### TASK TO CARRY OUT:
Repeat the records below exactly. Omit the pictures.

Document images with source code
*** Begin section ***
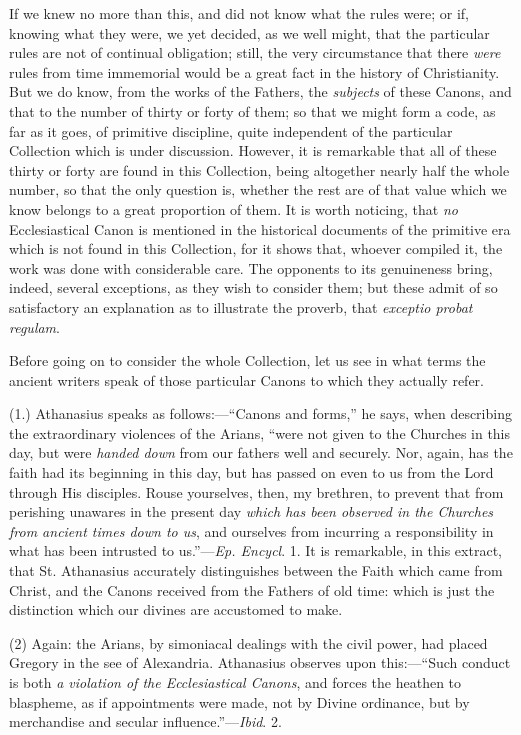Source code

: If we knew no more than this, and did not know what the rules were;
or if, knowing what they were, we yet decided, as we well might, that
the particular rules are not of continual obligation; still, the very
circumstance that there \emph{were} rules from time immemorial would
be a great fact in the history of Christianity. But we do know, from
the works of the Fathers, the \emph{subjects} of these Canons, and
that to the number of thirty or forty of them; so that we might form a
code, as far as it goes, of primitive discipline, quite independent of
the particular Collection which is under discussion. However, it is
remarkable that all of these thirty or forty are found in this
Collection, being altogether nearly half the whole number, so that the
only question is, whether the rest are of that value which we know
belongs to a great proportion of them. It is worth noticing, that \emph{no}
Ecclesiastical Canon is mentioned in the historical documents of the
primitive era which is not found in this Collection, for it shows
that, whoever compiled it, the work was done with considerable care.
The opponents to its genuineness bring, indeed, several exceptions, as
they wish to consider them; but these admit of so satisfactory
an explanation as to illustrate the proverb, that \emph{exceptio probat
regulam}.

Before going on to consider the whole Collection, let us see in
what terms the ancient writers speak of those particular Canons to
which they actually refer.

(1.) Athanasius speaks as follows:—``Canons and forms,''
he says, when describing the extraordinary violences of the Arians,
``were not given to the Churches in this day, but were \emph{handed
down} from our fathers well and securely. Nor, again, has the faith
had its beginning in this day, but has passed on even to us from the
Lord through His disciples. Rouse yourselves, then, my brethren, to
prevent that from perishing unawares in the present day \emph{which has
been observed in the Churches from ancient times down to us}, and
ourselves from incurring a responsibility in what has been intrusted
to us.''—\emph{Ep. Encycl}. 1. It is remarkable, in this
extract, that St. Athanasius accurately distinguishes between the
Faith which came from Christ, and the Canons received from the Fathers
of old time: which is just the distinction which our divines are
accustomed to make.

(2) Again: the Arians, by simoniacal dealings with the civil power,
had placed Gregory in the see of Alexandria. Athanasius observes upon
this:—``Such conduct is both \emph{a violation of the
Ecclesiastical Canons}, and forces the heathen to blaspheme, as if
appointments were made, not by Divine ordinance, but by merchandise
and secular influence.''—\emph{Ibid}. 2.

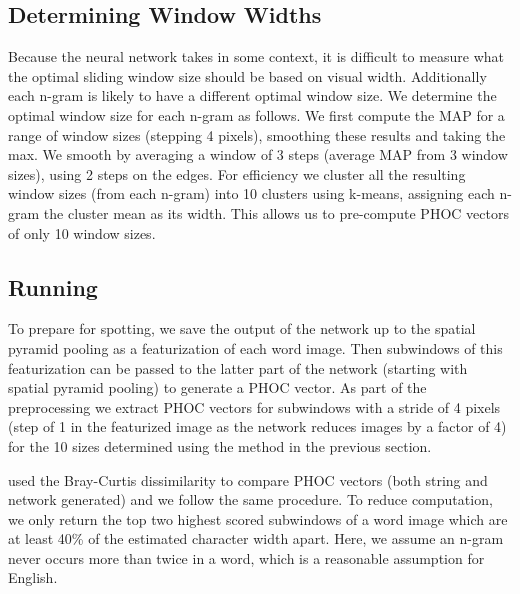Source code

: \documentclass[ms,electronic,twosidetoc,letterpaper,chaptercenter,parttop,lol,lof,lot]{byumsphd}
\begin{document}
\subsection{Determining Window Widths}\label{detirminewindowsize}
Because the neural network takes in some context, it is difficult to measure what the optimal sliding window size should be based on visual width.
Additionally each n-gram is likely to have a different optimal window size. We determine the optimal window size for each n-gram as follows.
We first compute the MAP for a range of window sizes (stepping 4 pixels), smoothing these results and taking the max. We smooth by averaging a window of 3 steps (average MAP from 3 window sizes), using 2 steps on the edges. For efficiency we cluster all the resulting window sizes (from each n-gram) into 10 clusters using k-means, assigning each n-gram the cluster mean as its width. This allows us to pre-compute PHOC vectors of only 10 window sizes.%

\subsection{Running}

To prepare for spotting, we save the output of the network up to the spatial pyramid pooling as a featurization of each word image. Then subwindows of this featurization can be passed to the latter part of the network (starting with spatial pyramid pooling) to generate a PHOC vector. As part of the preprocessing we extract PHOC vectors for subwindows with a stride of 4 pixels (step of 1 in the featurized image as the network reduces images by a factor of 4) for the 10 sizes determined using the method in the previous section.


\cite{sudholt2016} used the Bray-Curtis dissimilarity to compare PHOC vectors (both string and network generated) and we follow the same procedure.
To reduce computation, we only return the top two highest scored subwindows of a word image which are at least 40\% of the estimated character width apart. Here, we assume an n-gram never occurs more than twice in a word, which is a reasonable assumption for English.
\end{document}
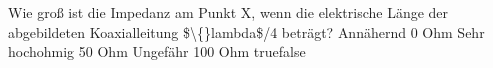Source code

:     {Wie groß ist die Impedanz am Punkt X, wenn die elektrische Länge der abgebildeten Koaxialleitung \$\textbackslash\{\}lambda\$/4 beträgt?}
    {Annähernd 0 Ohm}
    {Sehr hochohmig}
    {50 Ohm}
    {Ungefähr 100 Ohm}
    {true}{false}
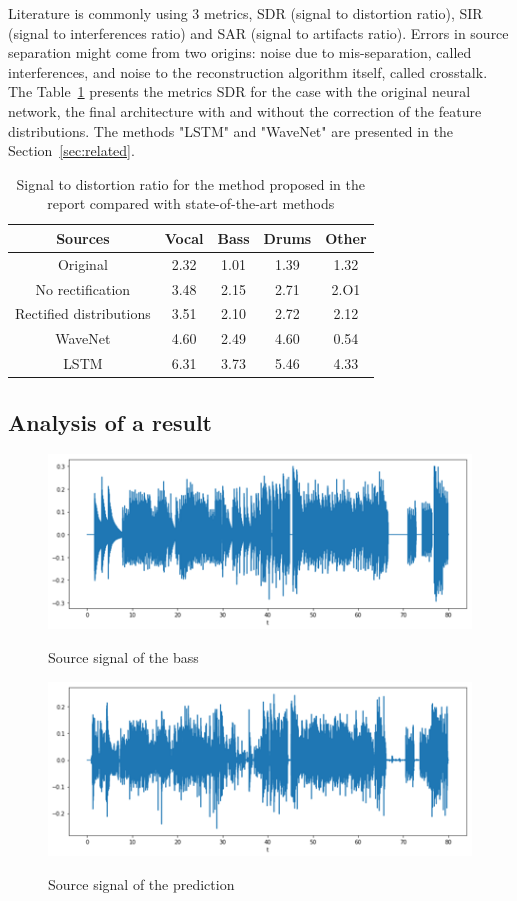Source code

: Literature is commonly using 3 metrics, SDR (signal to distortion ratio),
SIR (signal to interferences ratio) and SAR (signal to artifacts ratio).
Errors in source separation might come from two origins:
noise due to mis-separation, called interferences, and noise to the reconstruction
algorithm itself, called crosstalk.
The Table~\ref{tab:res} presents the metrics SDR for the case with the original
neural network, the final architecture with and without the correction
of the feature distributions.
The methods "LSTM" and "WaveNet" are presented in the Section~\ref{sec:related}.

\begin{table}
  \centering
  \begin{tabular}{|c| c c c c| }
  \hline
    Sources & Vocal & Bass & Drums & Other \\
  \hline
    Original & 2.32 & 1.01 & 1.39 & 1.32 \\
  \hline
    No rectification & 3.48 & 2.15 & 2.71 & 2.O1 \\
  \hline
    Rectified distributions & 3.51 & 2.10 & 2.72 & 2.12 \\
  \hline
    WaveNet & 4.60 & 2.49 & 4.60 & 0.54 \\
  \hline
    LSTM & 6.31 & 3.73 & 5.46 & 4.33 \\
  \hline
  \end{tabular}
  \label{tab:res}
    \caption{Signal to distortion ratio for the method proposed in the report compared with state-of-the-art methods}
\end{table}


\subsection{Analysis of a result}

\begin{figure}
  \centering
  \includegraphics[width=0.8\columnwidth]{bass-src.png}
  \label{fig:bass-src}
  \caption{Source signal of the bass}

  \includegraphics[width=0.8\columnwidth]{bass-pred.png}
  \label{fig:bass-pred}
  \caption{Source signal of the prediction}
\end{figure}

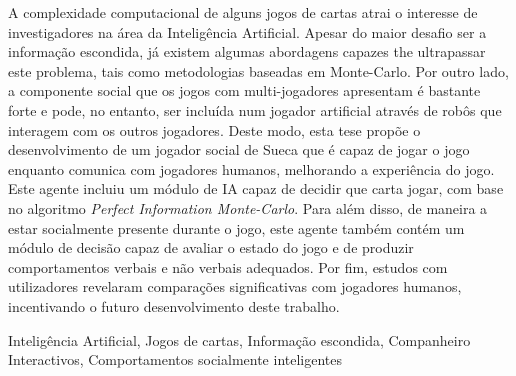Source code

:\begin{resumo}

A complexidade computacional de alguns jogos de cartas atrai o interesse de investigadores na área da Inteligência Artificial.
Apesar do maior desafio ser a informação escondida, já existem algumas abordagens capazes the ultrapassar este problema, tais como metodologias baseadas em Monte-Carlo.
Por outro lado, a componente social que os jogos com multi-jogadores apresentam é bastante forte e pode, no entanto, ser incluída num jogador artificial através de robôs que interagem com os outros jogadores.
Deste modo, esta tese propõe o desenvolvimento de um jogador social de Sueca que é capaz de jogar o jogo enquanto comunica com jogadores humanos, melhorando a experiência do jogo.
Este agente incluiu um módulo de IA capaz de decidir que carta jogar, com base no algoritmo \emph{Perfect Information Monte-Carlo}.
Para além disso, de maneira a estar socialmente presente durante o jogo, este agente também contém um módulo de decisão capaz de avaliar o estado do jogo e de produzir comportamentos verbais e não verbais adequados.
Por fim, estudos com utilizadores revelaram comparações significativas com jogadores humanos, incentivando o futuro desenvolvimento deste trabalho.
\end{resumo}

\begin{palavraschave}
Inteligência Artificial, Jogos de cartas, Informação escondida, Companheiro Interactivos, Comportamentos socialmente inteligentes
\end{palavraschave}

\clearpage
\thispagestyle{empty}
\cleardoublepage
*** End section ***
### FINAL ANSWER:
Source code

: If we knew no more than this, and did not know what the rules were;
or if, knowing what they were, we yet decided, as we well might, that
the particular rules are not of continual obligation; still, the very
circumstance that there \emph{were} rules from time immemorial would
be a great fact in the history of Christianity. But we do know, from
the works of the Fathers, the \emph{subjects} of these Canons, and
that to the number of thirty or forty of them; so that we might form a
code, as far as it goes, of primitive discipline, quite independent of
the particular Collection which is under discussion. However, it is
remarkable that all of these thirty or forty are found in this
Collection, being altogether nearly half the whole number, so that the
only question is, whether the rest are of that value which we know
belongs to a great proportion of them. It is worth noticing, that \emph{no}
Ecclesiastical Canon is mentioned in the historical documents of the
primitive era which is not found in this Collection, for it shows
that, whoever compiled it, the work was done with considerable care.
The opponents to its genuineness bring, indeed, several exceptions, as
they wish to consider them; but these admit of so satisfactory
an explanation as to illustrate the proverb, that \emph{exceptio probat
regulam}.

Before going on to consider the whole Collection, let us see in
what terms the ancient writers speak of those particular Canons to
which they actually refer.

(1.) Athanasius speaks as follows:—``Canons and forms,''
he says, when describing the extraordinary violences of the Arians,
``were not given to the Churches in this day, but were \emph{handed
down} from our fathers well and securely. Nor, again, has the faith
had its beginning in this day, but has passed on even to us from the
Lord through His disciples. Rouse yourselves, then, my brethren, to
prevent that from perishing unawares in the present day \emph{which has
been observed in the Churches from ancient times down to us}, and
ourselves from incurring a responsibility in what has been intrusted
to us.''—\emph{Ep. Encycl}. 1. It is remarkable, in this
extract, that St. Athanasius accurately distinguishes between the
Faith which came from Christ, and the Canons received from the Fathers
of old time: which is just the distinction which our divines are
accustomed to make.

(2) Again: the Arians, by simoniacal dealings with the civil power,
had placed Gregory in the see of Alexandria. Athanasius observes upon
this:—``Such conduct is both \emph{a violation of the
Ecclesiastical Canons}, and forces the heathen to blaspheme, as if
appointments were made, not by Divine ordinance, but by merchandise
and secular influence.''—\emph{Ibid}. 2.

Source code

: \documentclass[ms,electronic,twosidetoc,letterpaper,chaptercenter,parttop,lol,lof,lot]{byumsphd}
\begin{document}
\subsection{Determining Window Widths}\label{detirminewindowsize}
Because the neural network takes in some context, it is difficult to measure what the optimal sliding window size should be based on visual width.
Additionally each n-gram is likely to have a different optimal window size. We determine the optimal window size for each n-gram as follows.
We first compute the MAP for a range of window sizes (stepping 4 pixels), smoothing these results and taking the max. We smooth by averaging a window of 3 steps (average MAP from 3 window sizes), using 2 steps on the edges. For efficiency we cluster all the resulting window sizes (from each n-gram) into 10 clusters using k-means, assigning each n-gram the cluster mean as its width. This allows us to pre-compute PHOC vectors of only 10 window sizes.%

\subsection{Running}

To prepare for spotting, we save the output of the network up to the spatial pyramid pooling as a featurization of each word image. Then subwindows of this featurization can be passed to the latter part of the network (starting with spatial pyramid pooling) to generate a PHOC vector. As part of the preprocessing we extract PHOC vectors for subwindows with a stride of 4 pixels (step of 1 in the featurized image as the network reduces images by a factor of 4) for the 10 sizes determined using the method in the previous section.


\cite{sudholt2016} used the Bray-Curtis dissimilarity to compare PHOC vectors (both string and network generated) and we follow the same procedure.
To reduce computation, we only return the top two highest scored subwindows of a word image which are at least 40\% of the estimated character width apart. Here, we assume an n-gram never occurs more than twice in a word, which is a reasonable assumption for English.
\end{document}
Source code

:     {Wie groß ist die Impedanz am Punkt X, wenn die elektrische Länge der abgebildeten Koaxialleitung \$\textbackslash\{\}lambda\$/4 beträgt?}
    {Annähernd 0 Ohm}
    {Sehr hochohmig}
    {50 Ohm}
    {Ungefähr 100 Ohm}
    {true}{false}
Source code

: Literature is commonly using 3 metrics, SDR (signal to distortion ratio),
SIR (signal to interferences ratio) and SAR (signal to artifacts ratio).
Errors in source separation might come from two origins:
noise due to mis-separation, called interferences, and noise to the reconstruction
algorithm itself, called crosstalk.
The Table~\ref{tab:res} presents the metrics SDR for the case with the original
neural network, the final architecture with and without the correction
of the feature distributions.
The methods "LSTM" and "WaveNet" are presented in the Section~\ref{sec:related}.

\begin{table}
  \centering
  \begin{tabular}{|c| c c c c| }
  \hline
    Sources & Vocal & Bass & Drums & Other \\
  \hline
    Original & 2.32 & 1.01 & 1.39 & 1.32 \\
  \hline
    No rectification & 3.48 & 2.15 & 2.71 & 2.O1 \\
  \hline
    Rectified distributions & 3.51 & 2.10 & 2.72 & 2.12 \\
  \hline
    WaveNet & 4.60 & 2.49 & 4.60 & 0.54 \\
  \hline
    LSTM & 6.31 & 3.73 & 5.46 & 4.33 \\
  \hline
  \end{tabular}
  \label{tab:res}
    \caption{Signal to distortion ratio for the method proposed in the report compared with state-of-the-art methods}
\end{table}


\subsection{Analysis of a result}

\begin{figure}
  \centering
  \includegraphics[width=0.8\columnwidth]{bass-src.png}
  \label{fig:bass-src}
  \caption{Source signal of the bass}

  \includegraphics[width=0.8\columnwidth]{bass-pred.png}
  \label{fig:bass-pred}
  \caption{Source signal of the prediction}
\end{figure}

Source code

:\begin{resumo}

A complexidade computacional de alguns jogos de cartas atrai o interesse de investigadores na área da Inteligência Artificial.
Apesar do maior desafio ser a informação escondida, já existem algumas abordagens capazes the ultrapassar este problema, tais como metodologias baseadas em Monte-Carlo.
Por outro lado, a componente social que os jogos com multi-jogadores apresentam é bastante forte e pode, no entanto, ser incluída num jogador artificial através de robôs que interagem com os outros jogadores.
Deste modo, esta tese propõe o desenvolvimento de um jogador social de Sueca que é capaz de jogar o jogo enquanto comunica com jogadores humanos, melhorando a experiência do jogo.
Este agente incluiu um módulo de IA capaz de decidir que carta jogar, com base no algoritmo \emph{Perfect Information Monte-Carlo}.
Para além disso, de maneira a estar socialmente presente durante o jogo, este agente também contém um módulo de decisão capaz de avaliar o estado do jogo e de produzir comportamentos verbais e não verbais adequados.
Por fim, estudos com utilizadores revelaram comparações significativas com jogadores humanos, incentivando o futuro desenvolvimento deste trabalho.
\end{resumo}

\begin{palavraschave}
Inteligência Artificial, Jogos de cartas, Informação escondida, Companheiro Interactivos, Comportamentos socialmente inteligentes
\end{palavraschave}

\clearpage
\thispagestyle{empty}
\cleardoublepage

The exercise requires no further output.